** EXERCISE OBJECTIVE **
Copy every line of the data that includes the string "Output".

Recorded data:
..........
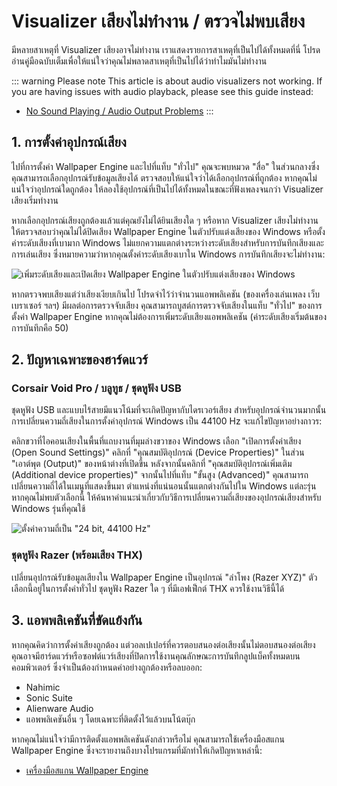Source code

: # Visualizer เสียงไม่ทำงาน / ตรวจไม่พบเสียง

มีหลายสาเหตุที่ Visualizer เสียงอาจไม่ทำงาน เราแสดงรายการสาเหตุที่เป็นไปได้ทั้งหมดที่นี่ โปรดอ่านคู่มือฉบับเต็มเพื่อให้แน่ใจว่าคุณไม่พลาดสาเหตุที่เป็นไปได้ว่าทำไมมันไม่ทำงาน

::: warning
Please note This article is about audio visualizers not working. If you are having issues with audio playback, please see this guide instead:

* [No Sound Playing / Audio Output Problems](/audio/nosound)
:::


## 1. การตั้งค่าอุปกรณ์เสียง
ไปที่การตั้งค่า Wallpaper Engine และไปที่แท็บ "ทั่วไป" คุณจะพบหมวด "สื่อ" ในส่วนกลางซึ่งคุณสามารถเลือกอุปกรณ์รับข้อมูลเสียงได้ ตรวจสอบให้แน่ใจว่าได้เลือกอุปกรณ์ที่ถูกต้อง หากคุณไม่แน่ใจว่าอุปกรณ์ใดถูกต้อง ให้ลองใช้อุปกรณ์ที่เป็นไปได้ทั้งหมดในขณะที่ฟังเพลงจนกว่า Visualizer เสียงเริ่มทำงาน

หากเลือกอุปกรณ์เสียงถูกต้องแล้วแต่คุณยังไม่ได้ยินเสียงใด ๆ หรือหาก Visualizer เสียงไม่ทำงาน ให้ตรวจสอบว่าคุณไม่ได้ปิดเสียง Wallpaper Engine ในตัวปรับแต่งเสียงของ Windows หรือตั้งค่าระดับเสียงที่เบามาก Windows ไม่แยกความแตกต่างระหว่างระดับเสียงสำหรับการบันทึกเสียงและการเล่นเสียง ซึ่งหมายความว่าหากคุณตั้งค่าระดับเสียงเบาใน Windows การบันทึกเสียงจะไม่ทำงาน:

![เพิ่มระดับเสียงและเปิดเสียง Wallpaper Engine ในตัวปรับแต่งเสียงของ Windows](./audiomixer.png)

หากตรวจพบเสียงแต่ว่าเสียงเงียบเกินไป โปรดจำไว้ว่าจำนวนแอพพลิเคชัน (ของเครื่องเล่นเพลง เว็บเบราเซอร์ ฯลฯ) มีผลต่อการตรวจจับเสียง คุณสามารถบูสต์การตรวจจับเสียงในแท็บ "ทั่วไป" ของการตั้งค่า Wallpaper Engine หากคุณไม่ต้องการเพิ่มระดับเสียงแอพพลิเคชัน (ค่าระดับเสียงเริ่มต้นของการบันทึกคือ 50)

## 2. ปัญหาเฉพาะของฮาร์ดแวร์

### Corsair Void Pro / บลูทูธ / ชุดหูฟัง USB

ชุดหูฟัง USB และแบบไร้สายมีแนวโน้มที่จะเกิดปัญหากับไดรเวอร์เสียง สำหรับอุปกรณ์จำนวนมากนั้น การเปลี่ยนความถี่เสียงในการตั้งค่าอุปกรณ์ Windows เป็น 44100 Hz จะแก้ไขปัญหาอย่างถาวร:

คลิกขวาที่ไอคอนเสียงในพื้นที่แถบงานที่มุมล่างขวาของ Windows เลือก "เปิดการตั้งค่าเสียง (Open Sound Settings)" คลิกที่ "คุณสมบัติอุปกรณ์ (Device Properties)" ในส่วน "เอาต์พุต (Output)" ของหน้าต่างที่เปิดขึ้น หลังจากนั้นคลิกที่ "คุณสมบัติอุปกรณ์เพิ่มเติม (Additional device properties)" จากนั้นไปที่แท็บ "ขั้นสูง (Advanced)" คุณสามารถเปลี่ยนความถี่ได้ในเมนูที่แสดงขึ้นมา ตำแหน่งที่แน่นอนนั้นแตกต่างกันไปใน Windows แต่ละรุ่น หากคุณไม่พบตัวเลือกนี้ ให้ค้นหาคำแนะนำเกี่ยวกับวิธีการเปลี่ยนความถี่เสียงของอุปกรณ์เสียงสำหรับ Windows รุ่นที่คุณใช้

![ตั้งค่าความถี่เป็น "24 bit, 44100 Hz"](./samplingrate.png)

### ชุดหูฟัง Razer (พร้อมเสียง THX)

เปลี่ยนอุปกรณ์รับข้อมูลเสียงใน Wallpaper Engine เป็นอุปกรณ์ "ลำโพง (Razer XYZ)" ตัวเลือกนี้อยู่ในการตั้งค่าทั่วไป ชุดหูฟัง Razer ใด ๆ ที่มีเอฟเฟ็กต์ THX ควรใช้งานวิธีนี้ได้

## 3. แอพพลิเคชันที่ขัดแย้งกัน

หากคุณคิดว่าการตั้งค่าเสียงถูกต้อง แต่วอลเปเปอร์ที่ควรตอบสนองต่อเสียงนั้นไม่ตอบสนองต่อเสียง คุณอาจมีฮาร์ดแวร์หรือซอฟต์แวร์เสียงที่ปิดการใช้งานคุณลักษณะการบันทึกลูปแบ็คทั้งหมดบนคอมพิวเตอร์ ซึ่งจำเป็นต้องกำหนดค่าอย่างถูกต้องหรือลบออก:

* Nahimic
* Sonic Suite
* Alienware Audio
* แอพพลิเคชันอื่น ๆ โดยเฉพาะที่ติดตั้งไว้แล้วบนโน้ตบุ๊ก

หากคุณไม่แน่ใจว่ามีการติดตั้งแอพพลิเคชันดังกล่าวหรือไม่ คุณสามารถใช้เครื่องมือสแกน Wallpaper Engine ซึ่งจะรายงานถึงบางโปรแกรมที่มักทำให้เกิดปัญหาเหล่านี้:

* [เครื่องมือสแกน Wallpaper Engine](/debug/scantool.html)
..........
** EXERCISE RESULT **
* [No Sound Playing / Audio Output Problems](/audio/nosound)
คลิกขวาที่ไอคอนเสียงในพื้นที่แถบงานที่มุมล่างขวาของ Windows เลือก "เปิดการตั้งค่าเสียง (Open Sound Settings)" คลิกที่ "คุณสมบัติอุปกรณ์ (Device Properties)" ในส่วน "เอาต์พุต (Output)" ของหน้าต่างที่เปิดขึ้น หลังจากนั้นคลิกที่ "คุณสมบัติอุปกรณ์เพิ่มเติม (Additional device properties)" จากนั้นไปที่แท็บ "ขั้นสูง (Advanced)" คุณสามารถเปลี่ยนความถี่ได้ในเมนูที่แสดงขึ้นมา ตำแหน่งที่แน่นอนนั้นแตกต่างกันไปใน Windows แต่ละรุ่น หากคุณไม่พบตัวเลือกนี้ ให้ค้นหาคำแนะนำเกี่ยวกับวิธีการเปลี่ยนความถี่เสียงของอุปกรณ์เสียงสำหรับ Windows รุ่นที่คุณใช้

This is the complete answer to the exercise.